5 fixed income calls for today’s markets
Despite the current trade tensions, mid-term manoeuvrings and the issues in Italy, there are enough positives to put us in the pro-risk camp and put bond investors firmly in a bind – unsure whether to switch out of conventional bonds and into other, more suitable assets or sit tight and hope for the best.
If you are going to hold conventional bonds, you have to believe economic conditions won’t improve; deflation will set in and central banks will keep trying to drive yields lower – an unlikely prospect in our view. The market tends to agree – at time of writing, year-to-date returns were negative for the first time in a decade. There are however ways to stay in bonds, but mitigate the damage. Here are five things our experts believe you could do with your fixed income portfolio in Q4:
1. Soften the blow in the US
Solid growth and ongoing rate hikes have pushed 10-year treasury yields above 3.10%, the highest level since 2011 and, now that the mid-terms out of the way, we’re once again bearish on their outlook. They could reach 3.4%+ over the next 12 months, driven on by inflation and growing term premia (i.e. the extra return demanded by bondholders to prefer long maturities to shorter ones) as the Fed keeps to its policy path and shrinks its balance sheet even further. Risks include above-trend growth, higher inflation and lower demand. Rate hikes could yet accelerate.

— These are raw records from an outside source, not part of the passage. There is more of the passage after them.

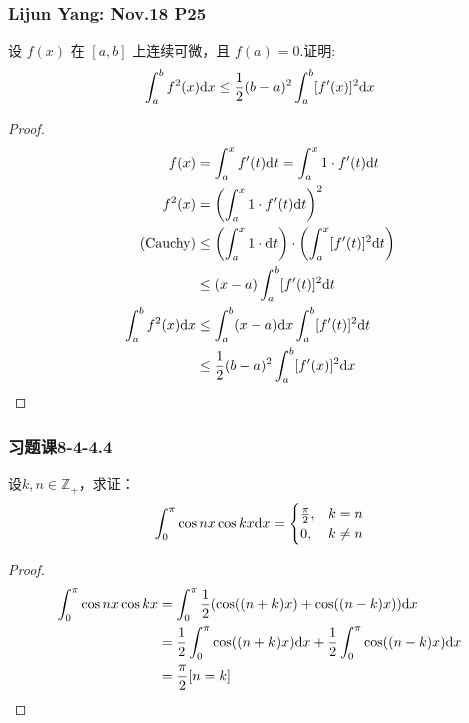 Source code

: \documentclass[./main.tex]{subfiles}
\begin{document}
\subsubsection{Lijun Yang: Nov.18 P25}
\noindent 设 $f(x)$ 在 $[a,b]$ 上连续可微，且 $f(a)=0$.证明:
$$\int_a^bf^2(x)\text{d}x\le\frac{1}{2}(b-a)^2\int_a^b[f'(x)]^2\text{d}x$$
\begin{proof}
  \begin{align*}
    f(x)&=\int_a^xf'(t)\text{d}t=\int_a^x1\cdot f'(t)\text{d}t\\
    f^2(x)&=\left(\int_a^x1\cdot f'(t)\text{d}t\right)^2\\
    \text{(Cauchy)}&\le\left(\int_a^x 1\cdot\text{d}t\right)\cdot\left(\int_a^x[f'(t)]^2\text{d}t\right)\\
    &\le (x-a)\int_a^b[f'(t)]^2\text{d}t\\
    \int_a^bf^2(x)\text{d}x&\le\int_a^b(x-a)\text{d}x\int_a^b[f'(t)]^2\text{d}t\\
    &\le \frac{1}{2}(b-a)^2\int_a^b[f'(x)]^2\text{d}x
  \end{align*}
\end{proof}
\subsubsection{习题课8-4-4.4}
\noindent 设$k,n\in \mathbb{Z}_+$，求证：
\begin{eqnarray}
  \int_0^{\pi}\cos nx \cos kx\text{d}x=
  \begin{cases}
    \frac{\pi}{2},&k=n\\0,&k\neq n
  \end{cases}
\end{eqnarray}
\begin{proof}
  \begin{align*}
  \int_0^{\pi}\cos nx \cos kx &=\int_0^{\pi}\frac{1}{2}(\cos((n+k)x)+\cos((n-k)x))\text{d}x\\
  &=\frac{1}{2}\int_0^{\pi}\cos((n+k)x)\text{d}x+\frac{1}{2}\int_0^{\pi}\cos((n-k)x)\text{d}x\\
  &=\frac{\pi}{2}[n=k]
  \end{align*}
\end{proof}
\end{document}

At the very least, we’d suggest holding some short-dated assets maturities but we’d go further by looking towards inflation-linked bonds and floating rate bonds to hedge against inflation surprises and rising yields.
2. Be selective in Europe
After a 0.75% high earlier this year, 10-year bund yields have eased lower on softer growth data in core EMU, the political crisis in Italy and muted inflationary pressure. The ECB meanwhile has committed to delay hikes until summer 2019 and possibly until just prior to Mario Draghi’s retirement in October. For all that, the rupture with Rome can’t conceal signs of greater economic stability in the eurozone, so we still expect long-term yields to rise on bellwethers like the bund as ECB purchases fade. We prefer short maturity bonds. In the UK, Brexit-related uncertainty leaves us neutral at best on gilts.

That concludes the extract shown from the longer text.